By ducking this serious politics, the GFS actively delegates trouble to future Governments and present citizens. Its 33 pages are a smorgasbord of ideas which talk of data sharing, food poverty alleviation, and market realignments. Arguably the most sensitive politics of the day is food prices. Dimbleby argued that for the population to eat healthier diets requires those on low incomes to have more incomes, plus welfare support, mass free school meals, and interventions to end what he called the junk food cycle.
The White Paper simply side-steps these and refers them to the Department of Health and Social Care. The UK has the highest consumption of ultra-processed foods (high in salt, sugars and fat) in Europe.
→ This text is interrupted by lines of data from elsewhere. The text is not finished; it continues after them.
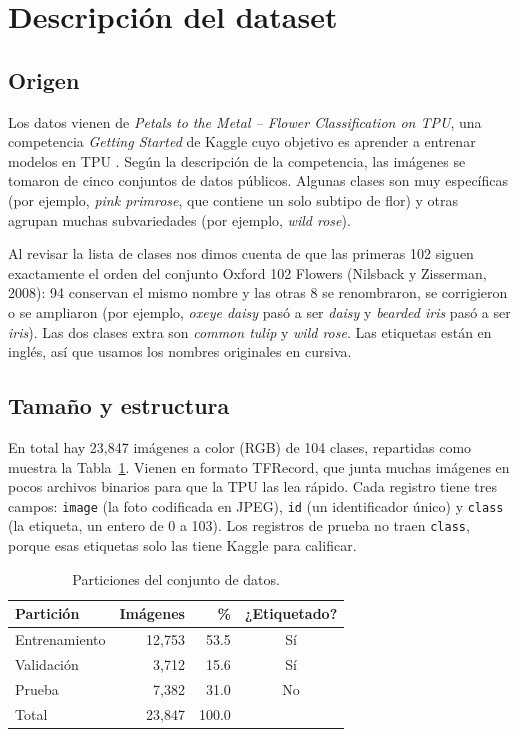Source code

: \section{Descripción del dataset}
\subsection{Origen}
Los datos vienen de \textit{Petals to the Metal -- Flower Classification on TPU}, una competencia \textit{Getting Started} de Kaggle cuyo objetivo es aprender a entrenar modelos en TPU \parencite{kagglePetalsMetal}. Según la descripción de la competencia, las imágenes se tomaron de cinco conjuntos de datos públicos. Algunas clases son muy específicas (por ejemplo, \textit{pink primrose}, que contiene un solo subtipo de flor) y otras agrupan muchas subvariedades (por ejemplo, \textit{wild rose}).

Al revisar la lista de clases nos dimos cuenta de que las primeras 102 siguen exactamente el orden del conjunto Oxford 102 Flowers (Nilsback y Zisserman, 2008): 94 conservan el mismo nombre y las otras 8 se renombraron, se corrigieron o se ampliaron (por ejemplo, \textit{oxeye daisy} pasó a ser \textit{daisy} y \textit{bearded iris} pasó a ser \textit{iris}). Las dos clases extra son \textit{common tulip} y \textit{wild rose}. Las etiquetas están en inglés, así que usamos los nombres originales en cursiva.

\subsection{Tamaño y estructura}
En total hay 23,847 imágenes a color (RGB) de 104 clases, repartidas como muestra la Tabla~\ref{tab:particiones}. Vienen en formato TFRecord, que junta muchas imágenes en pocos archivos binarios para que la TPU las lea rápido. Cada registro tiene tres campos: \texttt{image} (la foto codificada en JPEG), \texttt{id} (un identificador único) y \texttt{class} (la etiqueta, un entero de 0 a 103). Los registros de prueba no traen \texttt{class}, porque esas etiquetas solo las tiene Kaggle para calificar.

\begin{table}[htbp]
\centering
\caption{Particiones del conjunto de datos.}
\label{tab:particiones}
\small
\begin{tabular}{lrrc}
\hline
Partición & Imágenes & \% & ¿Etiquetado? \\
\hline
Entrenamiento & 12,753 & 53.5 & Sí \\
Validación    &  3,712 & 15.6 & Sí \\
Prueba        &  7,382 & 31.0 & No \\
\hline
Total         & 23,847 & 100.0 & \\
\hline
\end{tabular}
\end{table}

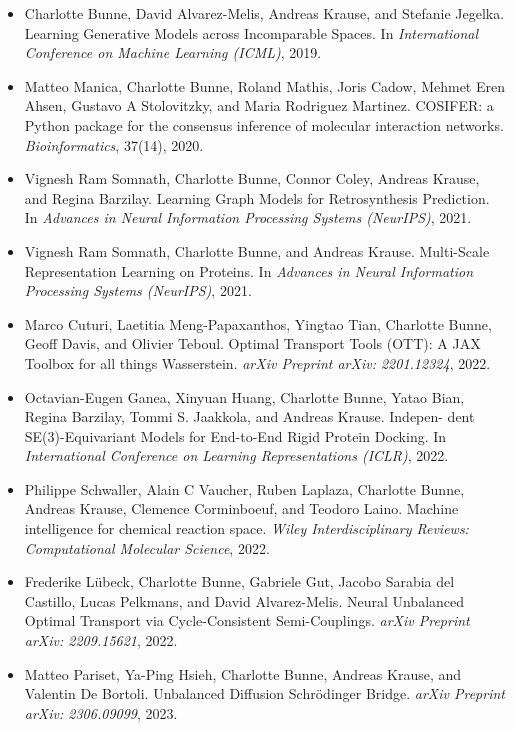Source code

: \begin{itemize}
	\item[] Charlotte Bunne, David Alvarez-Melis, Andreas Krause, and Stefanie Jegelka. Learning Generative Models across Incomparable Spaces. In \textit{International Conference on Machine Learning (ICML)}, 2019.
	\item[] Matteo Manica, Charlotte Bunne, Roland Mathis, Joris Cadow, Mehmet Eren Ahsen, Gustavo A Stolovitzky, and Maria Rodriguez Martinez. COSIFER: a Python package for the consensus inference of molecular interaction networks. \textit{Bioinformatics}, 37(14), 2020.
	\item[] Vignesh Ram Somnath, Charlotte Bunne, Connor Coley, Andreas Krause, and Regina Barzilay. Learning Graph Models for Retrosynthesis Prediction. In \textit{Advances in Neural Information Processing Systems (NeurIPS)}, 2021.
	\item[] Vignesh Ram Somnath, Charlotte Bunne, and Andreas Krause. Multi-Scale Representation Learning on Proteins. In \textit{Advances in Neural Information Processing Systems (NeurIPS)}, 2021.
	\item[] Marco Cuturi, Laetitia Meng-Papaxanthos, Yingtao Tian, Charlotte Bunne, Geoff Davis, and Olivier Teboul. Optimal Transport Tools (OTT): A JAX Toolbox for all things Wasserstein. \textit{arXiv Preprint arXiv: 2201.12324}, 2022.
	\item[] Octavian-Eugen Ganea, Xinyuan Huang, Charlotte Bunne, Yatao Bian, Regina Barzilay, Tommi S. Jaakkola, and Andreas Krause. Indepen- dent SE(3)-Equivariant Models for End-to-End Rigid Protein Docking. In \textit{International Conference on Learning Representations (ICLR)}, 2022.
	\item[] Philippe Schwaller, Alain C Vaucher, Ruben Laplaza, Charlotte Bunne, Andreas Krause, Clemence Corminboeuf, and Teodoro Laino. Machine intelligence for chemical reaction space. \textit{Wiley Interdisciplinary Reviews: Computational Molecular Science}, 2022.
	\item[] Frederike L\"ubeck, Charlotte Bunne, Gabriele Gut, Jacobo Sarabia del Castillo, Lucas Pelkmans, and David Alvarez-Melis. Neural Unbalanced Optimal Transport via Cycle-Consistent Semi-Couplings. \textit{arXiv Preprint arXiv: 2209.15621}, 2022.
	\item[] Matteo Pariset, Ya-Ping Hsieh, Charlotte Bunne, Andreas Krause, and Valentin De Bortoli. Unbalanced Diffusion Schr{\"o}dinger Bridge. \textit{arXiv Preprint arXiv: 2306.09099}, 2023.
\end{itemize}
The UK has a huge food manufacturing sector. What is Government going to do about it? Meanwhile the UK produces 11% of the fruit it consumes and 55% of its vegetables. What is the government planning to do about these issues?
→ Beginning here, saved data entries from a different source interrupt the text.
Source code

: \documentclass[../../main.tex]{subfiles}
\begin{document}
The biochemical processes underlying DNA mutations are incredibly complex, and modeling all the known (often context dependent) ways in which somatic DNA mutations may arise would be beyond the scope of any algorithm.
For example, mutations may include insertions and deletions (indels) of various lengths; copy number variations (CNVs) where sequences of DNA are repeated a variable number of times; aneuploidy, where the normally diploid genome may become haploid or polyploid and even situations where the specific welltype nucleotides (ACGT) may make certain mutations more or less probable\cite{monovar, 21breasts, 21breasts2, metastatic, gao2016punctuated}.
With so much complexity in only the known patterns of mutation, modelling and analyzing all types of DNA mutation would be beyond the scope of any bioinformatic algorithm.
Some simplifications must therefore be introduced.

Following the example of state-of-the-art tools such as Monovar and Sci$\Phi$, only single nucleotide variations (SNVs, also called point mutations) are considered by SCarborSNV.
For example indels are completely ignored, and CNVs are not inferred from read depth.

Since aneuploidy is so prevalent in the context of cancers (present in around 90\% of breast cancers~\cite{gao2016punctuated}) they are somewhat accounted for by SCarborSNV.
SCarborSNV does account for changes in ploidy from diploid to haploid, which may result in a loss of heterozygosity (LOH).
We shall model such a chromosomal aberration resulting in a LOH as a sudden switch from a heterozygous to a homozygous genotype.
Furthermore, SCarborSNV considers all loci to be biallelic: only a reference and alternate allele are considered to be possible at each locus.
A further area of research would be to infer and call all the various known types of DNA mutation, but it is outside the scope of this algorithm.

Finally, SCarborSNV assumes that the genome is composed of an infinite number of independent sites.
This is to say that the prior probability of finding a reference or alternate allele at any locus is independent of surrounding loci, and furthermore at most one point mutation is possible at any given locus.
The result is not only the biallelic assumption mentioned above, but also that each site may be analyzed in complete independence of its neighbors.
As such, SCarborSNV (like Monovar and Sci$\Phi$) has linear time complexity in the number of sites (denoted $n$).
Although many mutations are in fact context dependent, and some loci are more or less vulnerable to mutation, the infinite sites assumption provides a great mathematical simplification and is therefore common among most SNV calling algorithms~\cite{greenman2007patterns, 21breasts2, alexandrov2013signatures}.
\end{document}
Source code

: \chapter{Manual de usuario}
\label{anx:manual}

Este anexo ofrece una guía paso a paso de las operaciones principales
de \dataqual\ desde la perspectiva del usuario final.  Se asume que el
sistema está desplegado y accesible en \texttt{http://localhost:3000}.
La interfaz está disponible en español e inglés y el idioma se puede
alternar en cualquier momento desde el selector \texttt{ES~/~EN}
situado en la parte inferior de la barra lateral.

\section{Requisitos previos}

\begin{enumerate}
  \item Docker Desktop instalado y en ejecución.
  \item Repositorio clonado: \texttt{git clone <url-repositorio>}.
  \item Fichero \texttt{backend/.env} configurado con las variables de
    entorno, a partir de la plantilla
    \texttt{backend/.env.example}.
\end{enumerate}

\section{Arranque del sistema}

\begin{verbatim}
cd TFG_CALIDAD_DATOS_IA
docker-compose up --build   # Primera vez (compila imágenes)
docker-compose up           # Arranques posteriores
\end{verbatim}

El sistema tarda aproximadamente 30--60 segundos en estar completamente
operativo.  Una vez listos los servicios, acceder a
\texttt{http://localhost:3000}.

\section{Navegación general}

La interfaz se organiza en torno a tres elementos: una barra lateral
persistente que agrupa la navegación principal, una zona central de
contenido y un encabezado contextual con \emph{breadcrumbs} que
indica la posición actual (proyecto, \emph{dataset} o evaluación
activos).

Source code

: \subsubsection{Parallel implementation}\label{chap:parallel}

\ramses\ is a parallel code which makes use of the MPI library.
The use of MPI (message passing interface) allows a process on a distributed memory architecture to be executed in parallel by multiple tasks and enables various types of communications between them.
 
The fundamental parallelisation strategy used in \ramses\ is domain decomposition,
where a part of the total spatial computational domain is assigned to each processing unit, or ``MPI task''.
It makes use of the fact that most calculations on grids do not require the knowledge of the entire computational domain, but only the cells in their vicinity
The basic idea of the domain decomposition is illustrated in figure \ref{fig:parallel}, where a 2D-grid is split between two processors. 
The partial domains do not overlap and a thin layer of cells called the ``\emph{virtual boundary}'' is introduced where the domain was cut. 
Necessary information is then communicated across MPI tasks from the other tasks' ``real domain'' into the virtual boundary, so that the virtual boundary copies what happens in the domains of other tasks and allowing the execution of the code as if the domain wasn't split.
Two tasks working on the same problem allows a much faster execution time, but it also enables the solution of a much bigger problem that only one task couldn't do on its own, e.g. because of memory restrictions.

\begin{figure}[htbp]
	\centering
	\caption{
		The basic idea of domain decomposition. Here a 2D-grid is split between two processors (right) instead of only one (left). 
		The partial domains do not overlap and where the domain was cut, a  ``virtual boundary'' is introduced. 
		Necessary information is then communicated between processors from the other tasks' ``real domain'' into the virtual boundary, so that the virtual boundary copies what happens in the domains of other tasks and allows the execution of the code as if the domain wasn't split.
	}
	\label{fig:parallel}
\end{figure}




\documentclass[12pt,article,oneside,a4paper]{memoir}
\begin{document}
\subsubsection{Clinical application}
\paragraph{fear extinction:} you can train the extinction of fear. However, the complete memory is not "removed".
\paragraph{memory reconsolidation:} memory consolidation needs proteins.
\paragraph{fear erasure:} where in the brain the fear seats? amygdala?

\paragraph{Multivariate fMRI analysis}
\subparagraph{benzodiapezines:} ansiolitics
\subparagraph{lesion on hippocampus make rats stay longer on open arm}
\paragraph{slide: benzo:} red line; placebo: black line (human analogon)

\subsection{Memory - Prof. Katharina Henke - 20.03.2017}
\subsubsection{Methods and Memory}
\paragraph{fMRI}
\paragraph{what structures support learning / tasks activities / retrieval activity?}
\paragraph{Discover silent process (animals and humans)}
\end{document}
The rocketing global food prices now affecting world markets has widely been seen as a wake-up call even in the UK. The food system is oil-dependent. Fertilisers, which enabled the massive production increases from the 1960s is a source of weakness not strength. Ukraine has brought this to the fore but failed to general a commitment to get off the oil treadmill. It should have.
All this speaks to a wider strategic failing. Forget the border delays, the new bureaucracy and costs from Brexit. Ignore the delicate politics of the Northern Ireland food trade border. At least London can and will now set its own wine standards.
By Tim Lang, Emeritus Professor of Food Policy at City University London’s Centre for Food Policy.